Research project aims to solve the mussel mystery
In recent years it has become more difficult to find blue mussels on the west coast of Sweden. A new project will now dig deeper into the subject.
"We are interested to see how the mussels fare in different environments," says Mats Lindegart, professor at the Department of Marine Sciences."
It has become more difficult for crabfishing children to find blue mussels as bait. However, it is still unclear whether the blue mussel have decreased generally.
"We have poor data on the historical distribution of mussels," says Mats Lindegart.
However, recent research establishes that blue mussels have declined in natural environments such as seabeds, while thriving in farms and on artificial environments such as piers. Whether the species has decreased depends on when in time the comparison is made. However, according to personal anecdotes it used to be better.
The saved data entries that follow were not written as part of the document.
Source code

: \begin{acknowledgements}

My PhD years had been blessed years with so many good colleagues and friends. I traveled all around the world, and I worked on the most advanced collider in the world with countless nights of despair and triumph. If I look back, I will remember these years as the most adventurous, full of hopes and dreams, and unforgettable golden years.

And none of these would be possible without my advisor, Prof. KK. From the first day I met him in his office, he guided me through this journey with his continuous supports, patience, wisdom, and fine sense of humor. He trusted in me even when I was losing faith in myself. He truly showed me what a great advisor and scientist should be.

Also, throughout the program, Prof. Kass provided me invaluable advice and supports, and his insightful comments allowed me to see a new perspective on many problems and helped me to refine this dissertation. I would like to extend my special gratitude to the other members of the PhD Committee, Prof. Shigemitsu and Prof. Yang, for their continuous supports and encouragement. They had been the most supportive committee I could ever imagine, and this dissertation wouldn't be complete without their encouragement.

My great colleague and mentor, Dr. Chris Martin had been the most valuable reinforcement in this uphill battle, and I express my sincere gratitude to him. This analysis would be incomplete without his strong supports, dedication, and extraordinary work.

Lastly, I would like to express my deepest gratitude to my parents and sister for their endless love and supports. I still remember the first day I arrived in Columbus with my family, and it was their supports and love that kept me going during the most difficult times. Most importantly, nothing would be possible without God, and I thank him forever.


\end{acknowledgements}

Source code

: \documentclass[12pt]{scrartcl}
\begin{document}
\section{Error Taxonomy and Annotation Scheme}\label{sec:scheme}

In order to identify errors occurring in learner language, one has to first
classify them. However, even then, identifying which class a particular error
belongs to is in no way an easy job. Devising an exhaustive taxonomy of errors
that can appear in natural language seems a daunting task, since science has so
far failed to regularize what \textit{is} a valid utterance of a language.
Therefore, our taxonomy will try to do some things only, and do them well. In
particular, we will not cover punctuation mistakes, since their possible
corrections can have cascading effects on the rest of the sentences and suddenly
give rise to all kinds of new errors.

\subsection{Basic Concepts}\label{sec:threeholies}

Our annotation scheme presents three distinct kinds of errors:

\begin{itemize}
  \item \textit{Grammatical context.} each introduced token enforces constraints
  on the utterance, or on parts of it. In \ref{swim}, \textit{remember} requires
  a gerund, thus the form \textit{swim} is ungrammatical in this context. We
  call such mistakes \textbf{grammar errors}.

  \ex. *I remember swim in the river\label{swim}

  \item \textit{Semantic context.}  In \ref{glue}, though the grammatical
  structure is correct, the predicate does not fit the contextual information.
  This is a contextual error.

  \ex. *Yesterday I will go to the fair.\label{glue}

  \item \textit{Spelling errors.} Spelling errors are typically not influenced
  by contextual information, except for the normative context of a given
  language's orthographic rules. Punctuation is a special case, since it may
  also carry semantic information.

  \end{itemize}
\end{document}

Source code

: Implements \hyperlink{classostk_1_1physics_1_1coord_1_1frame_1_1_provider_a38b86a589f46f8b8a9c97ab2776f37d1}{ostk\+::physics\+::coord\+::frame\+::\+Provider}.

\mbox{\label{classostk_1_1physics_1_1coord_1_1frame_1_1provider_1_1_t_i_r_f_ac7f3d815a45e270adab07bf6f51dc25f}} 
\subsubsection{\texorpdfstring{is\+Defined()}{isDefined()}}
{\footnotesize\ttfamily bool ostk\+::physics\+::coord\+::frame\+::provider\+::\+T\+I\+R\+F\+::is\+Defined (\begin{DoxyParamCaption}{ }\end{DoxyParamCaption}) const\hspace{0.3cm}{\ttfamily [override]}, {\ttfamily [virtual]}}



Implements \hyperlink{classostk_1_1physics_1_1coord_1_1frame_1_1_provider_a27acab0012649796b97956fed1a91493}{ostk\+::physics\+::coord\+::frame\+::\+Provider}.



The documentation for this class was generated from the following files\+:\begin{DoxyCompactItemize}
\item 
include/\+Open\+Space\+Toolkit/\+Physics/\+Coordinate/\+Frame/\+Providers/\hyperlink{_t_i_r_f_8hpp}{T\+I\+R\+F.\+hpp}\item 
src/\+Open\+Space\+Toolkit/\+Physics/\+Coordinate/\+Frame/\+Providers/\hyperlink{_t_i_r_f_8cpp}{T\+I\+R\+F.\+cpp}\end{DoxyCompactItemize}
"The general picture seems to be that mussels have decreased, and I do believe so as well. However, we don't know if people remember the mussels when they were most abundant; were there more mussels in general, or were there a lot of mussels only in certain areas?"
Measurement of blue mussel habitats
The lack of data is something Mats Lindegart hopes the new project "Blue mussels – interactions between stocks in natural and artificial environments" (In Swedish: Blåmusslor – interaktioner mellan bestånd i naturliga och artificiella miljöer ) will solve.
"We are interested to see how the mussels fare in different environments. Are there equal numbers of mussels recruited in the different environments, and do survival rates differ?"
The scientists will study areas such as natural soft bottoms, hard bottom environments, artificial structures, and mussel cultivations. Initially, the most vulnerable life stage of the blue mussel is study.
"Then one can get a better grip on whether it is the juvenile mussels that are suffering, or whether it is the older mussels that have a high mortality rate."
Mats Lindegart believes that it has to do with the earlier stages.
"Either there are no larvae, or the larvae die, are eaten, or die for other reasons."
Investigations and experiments
The project will also estimate population sizes. To do this, Mats Lindegart needs help from the public, as people often refer to the amount of mussels they saw when they were young.
"I would like to gather information from the public, where they can say when and where they saw blue mussels, so that I can get a better overall picture of the distribution of mussels."
At the moment, planning activities for the summer's experiments on mussel larvae, such as plankton samples, is taking place. Together with further studies, they will form the basis for a future comprehensive picture of Swedish coastal mussel populations.
"We have been involved in the gathering of data on the presence of larvae with help from mussels farmers, The Swedish Meteorological and Hydrological Institute, and the Food Safety Authority," says Mats Lindegart.
Text: Kajsa Centre
The project Blue mussels – interactions between stocks in natural and artificial environments has received funding of three million (SEK) from the research council Formas and will run until 2025.